Pickens and his cohorts stand vehemently in opposition to foreign crude oil, which they argue is largely sold by enemies of the United States. Foreboding music and cryptic Arabic characters associate a vague terrorist threat with the gasoline used to power the nation’s vehicles. Pickens appears on the screen offering a better solution: American natural gas.
Winds of Change
The strategy marks a change in course for the legendary Texas oilman, who suffered a string of setbacks that drove his vision out of the public discussion and back to the drawing board. First, a series of ballot initiatives that would have funded wind and natural gas investments in California failed to make headway in 2008, despite a mammoth advertising and PR campaign (mostly funded by the billionaire) aimed at drumming up grassroots support. Around the same time, oil prices crashed, knocking the wind—literally—out of the Pickens Plan’s populist appeal. Pickens seems to have dropped wind energy from both his rhetoric and his investment portfolio.
A failure to get mass-produced compressed natural gas vehicles into showrooms—or even moving through the development pipelines at car companies—was punctuated last week at the North American International Auto Show. Auto makers featured a wide range of hybrids and plug-in electric vehicles, which are miles ahead right now in the race to displace gasoline as America’s transportation energy of choice.
But just because natural gas isn’t winning at the consumer level doesn’t mean it’s out of the picture completely. The New Alternative Transportation to Give Americans Solutions Act, or “NATGAS”, is currently working its way through Congress. The bill aims to provide major tax credits for producing natural gas and the manufacture or purchase CNG vehicles. It would also mandate that 50 percent of new vehicles purchased or placed into service by the US Government be capable of running on natural gas. With only one natural-gas model, the Honda Civic GX, available to consumers—and with extremely limited prospects of more being produced—Pickens is focusing on trucks and buses.
Another Push, By Pulling Strings
NATGAS has nearly 130 co-sponsors in the House of Representatives and recently picked up the support of big-league Washington power player John Podesta, who is best known as Bill Clinton’s chief of staff. That’s a job you don’t get without a big Rolodex and sharp elbows—and he’s been campaigning both alongside Pickens and on the phones to get NATGAS the support it needs to become law.

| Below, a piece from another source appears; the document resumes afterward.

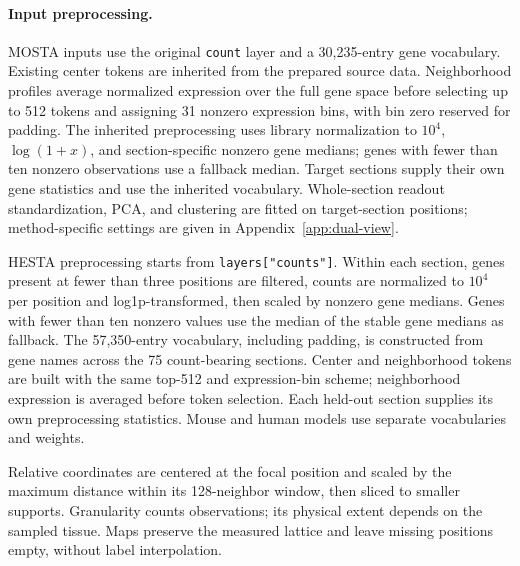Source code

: \paragraph{Input preprocessing.}
MOSTA inputs use the original \texttt{count} layer and a 30,235-entry gene vocabulary. Existing center tokens are inherited from the prepared source data. Neighborhood profiles average normalized expression over the full gene space before selecting up to 512 tokens and assigning 31 nonzero expression bins, with bin zero reserved for padding. The inherited preprocessing uses library normalization to $10^4$, $\log(1+x)$, and section-specific nonzero gene medians; genes with fewer than ten nonzero observations use a fallback median. Target sections supply their own gene statistics and use the inherited vocabulary. Whole-section readout standardization, PCA, and clustering are fitted on target-section positions; method-specific settings are given in Appendix~\ref{app:dual-view}.

HESTA preprocessing starts from \texttt{layers["counts"]}. Within each section, genes present at fewer than three positions are filtered, counts are normalized to $10^4$ per position and log1p-transformed, then scaled by nonzero gene medians. Genes with fewer than ten nonzero values use the median of the stable gene medians as fallback. The 57,350-entry vocabulary, including padding, is constructed from gene names across the 75 count-bearing sections. Center and neighborhood tokens are built with the same top-512 and expression-bin scheme; neighborhood expression is averaged before token selection. Each held-out section supplies its own preprocessing statistics. Mouse and human models use separate vocabularies and weights.

Relative coordinates are centered at the focal position and scaled by the maximum distance within its 128-neighbor window, then sliced to smaller supports. Granularity counts observations; its physical extent depends on the sampled tissue. Maps preserve the measured lattice and leave missing positions empty, without label interpolation.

After failing to get plans moving for a massive wind farm project that has been in the works for years, Pickens cut a $2 billion wind turbine order in half, a move that has sent reverberations throughout the industry. From a business perspective, his eggs are now firrmly nestled in the CNG basket. Pickens own Clean Energy Fuels, formerly Pickens Fuel Corporation, the largest provider of natural gas for transportation in the United States. The die-hard free market oilman is now looking to Washington subsidies and fleet adoption of CNG vehicles as his last best hopes.